REQUIREMENT = How many lines in the material below include the string "flytekit"? Only the number should be given.

DATA IN THIS EXERCISE =
┌──
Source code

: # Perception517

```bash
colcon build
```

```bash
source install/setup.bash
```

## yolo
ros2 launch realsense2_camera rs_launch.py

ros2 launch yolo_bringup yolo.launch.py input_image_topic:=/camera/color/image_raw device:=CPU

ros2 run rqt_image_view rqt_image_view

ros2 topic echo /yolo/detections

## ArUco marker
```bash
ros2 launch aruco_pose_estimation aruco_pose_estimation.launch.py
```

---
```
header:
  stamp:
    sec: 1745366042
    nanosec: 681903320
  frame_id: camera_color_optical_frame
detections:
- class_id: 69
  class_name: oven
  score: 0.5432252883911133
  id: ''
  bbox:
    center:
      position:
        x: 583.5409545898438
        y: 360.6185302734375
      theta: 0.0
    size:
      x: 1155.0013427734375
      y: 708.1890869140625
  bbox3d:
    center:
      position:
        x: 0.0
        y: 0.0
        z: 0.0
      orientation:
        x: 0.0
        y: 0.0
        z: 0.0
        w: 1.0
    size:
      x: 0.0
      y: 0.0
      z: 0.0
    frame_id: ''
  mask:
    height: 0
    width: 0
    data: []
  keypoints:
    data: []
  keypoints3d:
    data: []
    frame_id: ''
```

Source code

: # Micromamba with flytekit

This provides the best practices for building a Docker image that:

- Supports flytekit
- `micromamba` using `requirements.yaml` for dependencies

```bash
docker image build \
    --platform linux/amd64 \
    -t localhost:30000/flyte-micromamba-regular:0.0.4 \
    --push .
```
└──
REPLY TO THE EXERCISE = 2